Description of the task:
Copy, word for word, the opening line of the data and each line after it until the line that contains "40 , W597-W603.", which is included. Leave the pictures out.

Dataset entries
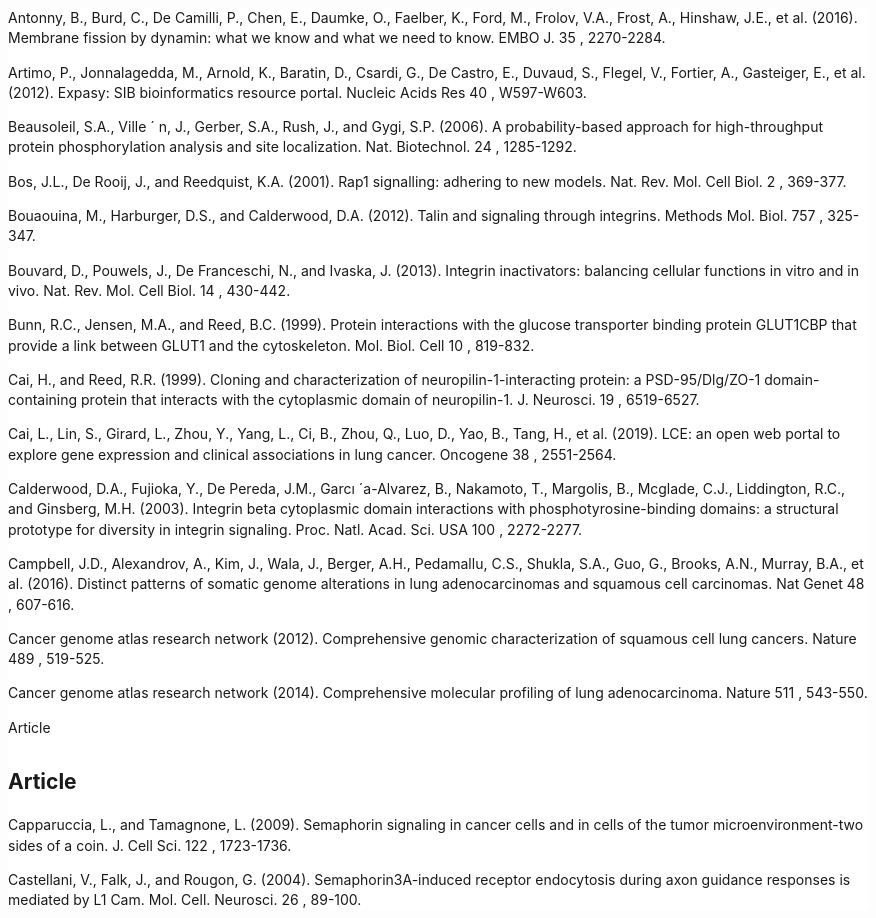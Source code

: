 Antonny, B., Burd, C., De Camilli, P., Chen, E., Daumke, O., Faelber, K., Ford, M., Frolov, V.A., Frost, A., Hinshaw, J.E., et al. (2016). Membrane fission by dynamin: what we know and what we need to know. EMBO J. 35 , 2270-2284.

Artimo, P., Jonnalagedda, M., Arnold, K., Baratin, D., Csardi, G., De Castro, E., Duvaud, S., Flegel, V., Fortier, A., Gasteiger, E., et al. (2012). Expasy: SIB bioinformatics resource portal. Nucleic Acids Res 40 , W597-W603.

Beausoleil, S.A., Ville ´ n, J., Gerber, S.A., Rush, J., and Gygi, S.P. (2006). A probability-based approach for high-throughput protein phosphorylation analysis and site localization. Nat. Biotechnol. 24 , 1285-1292.

Bos, J.L., De Rooij, J., and Reedquist, K.A. (2001). Rap1 signalling: adhering to new models. Nat. Rev. Mol. Cell Biol. 2 , 369-377.

Bouaouina, M., Harburger, D.S., and Calderwood, D.A. (2012). Talin and signaling through integrins. Methods Mol. Biol. 757 , 325-347.

Bouvard, D., Pouwels, J., De Franceschi, N., and Ivaska, J. (2013). Integrin inactivators: balancing cellular functions in vitro and in vivo. Nat. Rev. Mol. Cell Biol. 14 , 430-442.

Bunn, R.C., Jensen, M.A., and Reed, B.C. (1999). Protein interactions with the glucose transporter binding protein GLUT1CBP that provide a link between GLUT1 and the cytoskeleton. Mol. Biol. Cell 10 , 819-832.

Cai, H., and Reed, R.R. (1999). Cloning and characterization of neuropilin-1-interacting protein: a PSD-95/Dlg/ZO-1 domain-containing protein that interacts with the cytoplasmic domain of neuropilin-1. J. Neurosci. 19 , 6519-6527.

Cai, L., Lin, S., Girard, L., Zhou, Y., Yang, L., Ci, B., Zhou, Q., Luo, D., Yao, B., Tang, H., et al. (2019). LCE: an open web portal to explore gene expression and clinical associations in lung cancer. Oncogene 38 , 2551-2564.

Calderwood, D.A., Fujioka, Y., De Pereda, J.M., Garcı ´a-Alvarez, B., Nakamoto, T., Margolis, B., Mcglade, C.J., Liddington, R.C., and Ginsberg, M.H. (2003). Integrin beta cytoplasmic domain interactions with phosphotyrosine-binding domains: a structural prototype for diversity in integrin signaling. Proc. Natl. Acad. Sci. USA 100 , 2272-2277.

Campbell, J.D., Alexandrov, A., Kim, J., Wala, J., Berger, A.H., Pedamallu, C.S., Shukla, S.A., Guo, G., Brooks, A.N., Murray, B.A., et al. (2016). Distinct patterns of somatic genome alterations in lung adenocarcinomas and squamous cell carcinomas. Nat Genet 48 , 607-616.

Cancer genome atlas research network (2012). Comprehensive genomic characterization of squamous cell lung cancers. Nature 489 , 519-525.

Cancer genome atlas research network (2014). Comprehensive molecular profiling of lung adenocarcinoma. Nature 511 , 543-550.

Article

## Article

Capparuccia, L., and Tamagnone, L. (2009). Semaphorin signaling in cancer cells and in cells of the tumor microenvironment-two sides of a coin. J. Cell Sci. 122 , 1723-1736.

Castellani, V., Falk, J., and Rougon, G. (2004). Semaphorin3A-induced receptor endocytosis during axon guidance responses is mediated by L1 Cam. Mol. Cell. Neurosci. 26 , 89-100.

Exercise answer:
Source code

: Antonny, B., Burd, C., De Camilli, P., Chen, E., Daumke, O., Faelber, K., Ford, M., Frolov, V.A., Frost, A., Hinshaw, J.E., et al. (2016). Membrane fission by dynamin: what we know and what we need to know. EMBO J. 35 , 2270-2284.

Artimo, P., Jonnalagedda, M., Arnold, K., Baratin, D., Csardi, G., De Castro, E., Duvaud, S., Flegel, V., Fortier, A., Gasteiger, E., et al. (2012). Expasy: SIB bioinformatics resource portal. Nucleic Acids Res 40 , W597-W603.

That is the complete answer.